------ Dataset excerpts ------
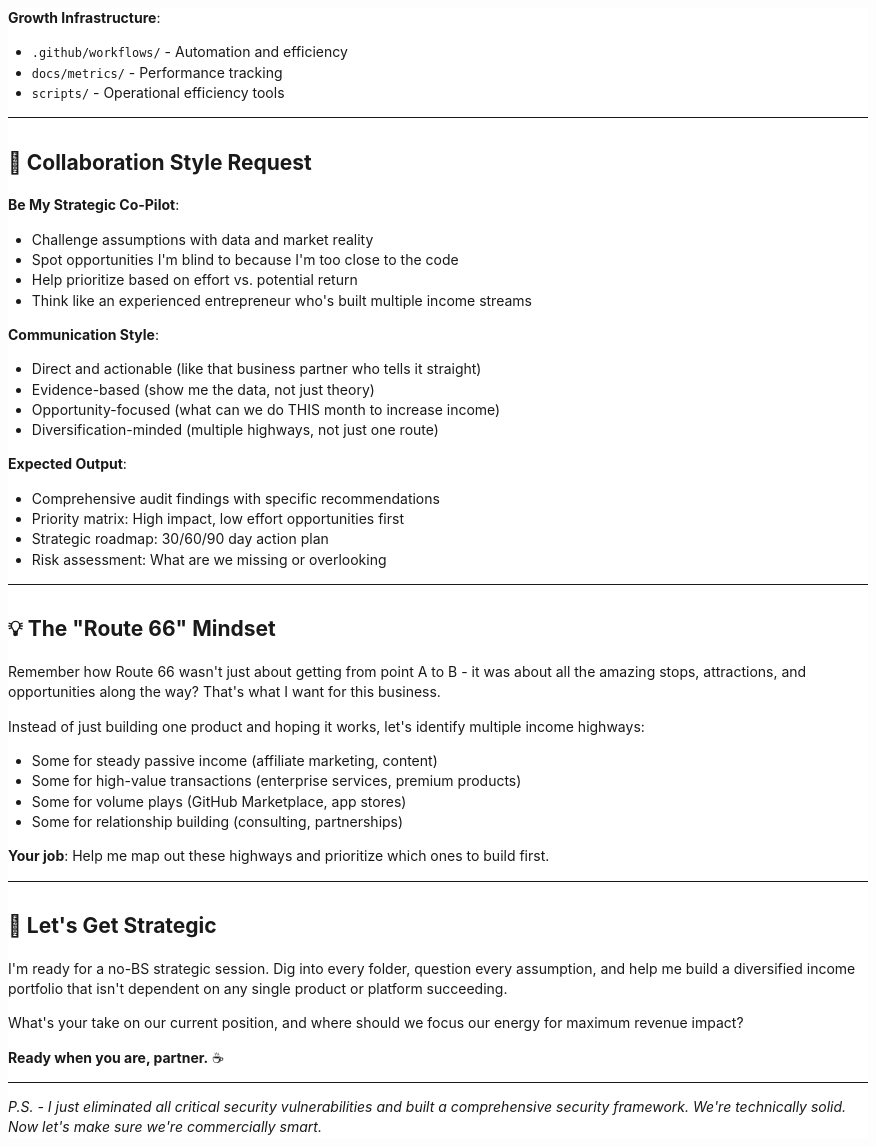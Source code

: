 **Growth Infrastructure**:
- `.github/workflows/` - Automation and efficiency
- `docs/metrics/` - Performance tracking
- `scripts/` - Operational efficiency tools

---

## 🎯 **Collaboration Style Request**

**Be My Strategic Co-Pilot**:
- Challenge assumptions with data and market reality
- Spot opportunities I'm blind to because I'm too close to the code
- Help prioritize based on effort vs. potential return
- Think like an experienced entrepreneur who's built multiple income streams

**Communication Style**:
- Direct and actionable (like that business partner who tells it straight)
- Evidence-based (show me the data, not just theory)
- Opportunity-focused (what can we do THIS month to increase income)
- Diversification-minded (multiple highways, not just one route)

**Expected Output**:
- Comprehensive audit findings with specific recommendations
- Priority matrix: High impact, low effort opportunities first
- Strategic roadmap: 30/60/90 day action plan
- Risk assessment: What are we missing or overlooking

---

## 💡 **The "Route 66" Mindset**

Remember how Route 66 wasn't just about getting from point A to B - it was about all the amazing stops, attractions, and opportunities along the way? That's what I want for this business.

Instead of just building one product and hoping it works, let's identify multiple income highways:
- Some for steady passive income (affiliate marketing, content)
- Some for high-value transactions (enterprise services, premium products)  
- Some for volume plays (GitHub Marketplace, app stores)
- Some for relationship building (consulting, partnerships)

**Your job**: Help me map out these highways and prioritize which ones to build first.

---

## 🚀 **Let's Get Strategic**

I'm ready for a no-BS strategic session. Dig into every folder, question every assumption, and help me build a diversified income portfolio that isn't dependent on any single product or platform succeeding.

What's your take on our current position, and where should we focus our energy for maximum revenue impact?

**Ready when you are, partner.** ☕

---

*P.S. - I just eliminated all critical security vulnerabilities and built a comprehensive security framework. We're technically solid. Now let's make sure we're commercially smart.*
------
-- What to do --
Only the line with "- Opportunity-focused (what" and those preceding it, back to the first line of the entries, should be repeated exactly, without pictures.

-- Result below --
Source code

: **Growth Infrastructure**:
- `.github/workflows/` - Automation and efficiency
- `docs/metrics/` - Performance tracking
- `scripts/` - Operational efficiency tools

---

## 🎯 **Collaboration Style Request**

**Be My Strategic Co-Pilot**:
- Challenge assumptions with data and market reality
- Spot opportunities I'm blind to because I'm too close to the code
- Help prioritize based on effort vs. potential return
- Think like an experienced entrepreneur who's built multiple income streams

**Communication Style**:
- Direct and actionable (like that business partner who tells it straight)
- Evidence-based (show me the data, not just theory)
- Opportunity-focused (what can we do THIS month to increase income)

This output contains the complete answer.